MOÇÃO DE REPÚDIO à apresentação da
Proposta de Emenda à Constituição (PEC)
da Segurança Pública, idealizada pelo Ministro
da Justiça e Segurança Pública, Ricardo Lewandowski,
e apoiada pela deputada federal Gleisi Hoffmann.

Requer à Mesa, na forma regimental, seja inserido em ata a moção de repúdio à apresentação da Proposta de Emenda à Constituição (PEC) da Segurança Pública, idealizada pelo Ministro da Justiça e Segurança Pública, Ricardo Lewandowski, e apoiada pela deputada federal Gleisi Hoffmann.

Palácio Rio Branco, 09 de abril de 2025

Delegada Tathiana Guzella
Vereadora

Justificativa

A presente moção de repúdio fundamenta-se na preocupação com os impactos estruturais, federativos e democráticos decorrentes da Proposta de Emenda à Constituição (PEC) da Segurança Pública, recentemente apresentada.

A referida PEC propõe alterações significativas na organização da segurança pública no Brasil, entre elas: a centralização de competências na União, o aumento das atribuições da Polícia Federal, a transformação da Polícia Rodoviária Federal em Polícia Viária Federal e a criação de corregedorias e ouvidorias com autonomia constitucional.

Tais mudanças, ao invés de fortalecer a autonomia federativa e o trabalho articulado entre os entes da federação, avançam de forma preocupante sobre competências historicamente atribuídas aos estados e municípios. Isso abre margem para o enfraquecimento das polícias estaduais, da guarda municipal e da autoridade local na gestão das políticas de segurança pública.
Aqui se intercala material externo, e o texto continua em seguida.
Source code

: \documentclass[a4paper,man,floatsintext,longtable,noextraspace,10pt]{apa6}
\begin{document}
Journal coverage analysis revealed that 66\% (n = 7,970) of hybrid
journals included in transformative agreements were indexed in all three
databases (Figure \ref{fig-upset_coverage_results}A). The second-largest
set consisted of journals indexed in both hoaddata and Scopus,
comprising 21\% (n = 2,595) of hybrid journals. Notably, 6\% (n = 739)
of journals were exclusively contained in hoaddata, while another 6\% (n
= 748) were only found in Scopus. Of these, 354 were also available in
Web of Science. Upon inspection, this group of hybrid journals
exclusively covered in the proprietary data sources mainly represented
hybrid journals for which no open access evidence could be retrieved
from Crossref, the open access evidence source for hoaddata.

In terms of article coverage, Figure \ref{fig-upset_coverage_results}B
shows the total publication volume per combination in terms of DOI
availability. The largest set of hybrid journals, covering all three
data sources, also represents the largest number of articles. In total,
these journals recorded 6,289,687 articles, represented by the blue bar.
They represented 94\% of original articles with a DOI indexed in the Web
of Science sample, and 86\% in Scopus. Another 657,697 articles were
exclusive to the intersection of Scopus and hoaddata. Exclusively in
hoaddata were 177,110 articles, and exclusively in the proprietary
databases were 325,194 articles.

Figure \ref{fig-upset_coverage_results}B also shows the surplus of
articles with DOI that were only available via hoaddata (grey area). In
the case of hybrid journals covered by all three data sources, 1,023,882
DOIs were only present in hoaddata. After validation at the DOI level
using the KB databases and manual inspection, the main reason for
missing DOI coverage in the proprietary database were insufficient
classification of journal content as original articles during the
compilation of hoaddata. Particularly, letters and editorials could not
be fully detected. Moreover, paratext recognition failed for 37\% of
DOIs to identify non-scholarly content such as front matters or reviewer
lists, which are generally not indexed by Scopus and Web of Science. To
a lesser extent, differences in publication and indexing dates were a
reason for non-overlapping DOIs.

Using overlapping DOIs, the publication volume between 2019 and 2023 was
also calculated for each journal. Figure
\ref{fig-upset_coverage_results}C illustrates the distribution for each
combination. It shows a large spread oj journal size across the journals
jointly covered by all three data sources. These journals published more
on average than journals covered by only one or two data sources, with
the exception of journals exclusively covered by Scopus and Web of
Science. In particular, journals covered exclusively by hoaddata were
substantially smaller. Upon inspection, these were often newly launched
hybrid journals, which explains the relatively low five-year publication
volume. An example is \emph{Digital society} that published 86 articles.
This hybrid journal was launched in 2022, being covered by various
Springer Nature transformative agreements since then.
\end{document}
Adicionalmente, causa apreensão a criação de mecanismos que podem ser interpretados como instrumentos de controle político ou ideológico sobre as forças de segurança, em detrimento da imparcialidade, da estabilidade institucional e da meritocracia que devem nortear o serviço público.

Diversos juristas, especialistas em segurança pública e representantes parlamentares já expressaram críticas contundentes à proposta, alertando para os riscos que ela representa ao pacto federativo, à eficiência operacional das corporações e, sobretudo, à democracia.

Diante disso, por entender que ela não atende aos reais interesses da população brasileira no que tange à segurança, à liberdade e ao equilíbrio entre os poderes e entes federativos.

Reiteramos, por fim, o compromisso com a valorização das instituições policiais, com o respeito à autonomia dos estados e com a construção de políticas públicas de segurança baseadas no diálogo, na descentralização, na prevenção da violência e na proteção dos direitos fundamentais.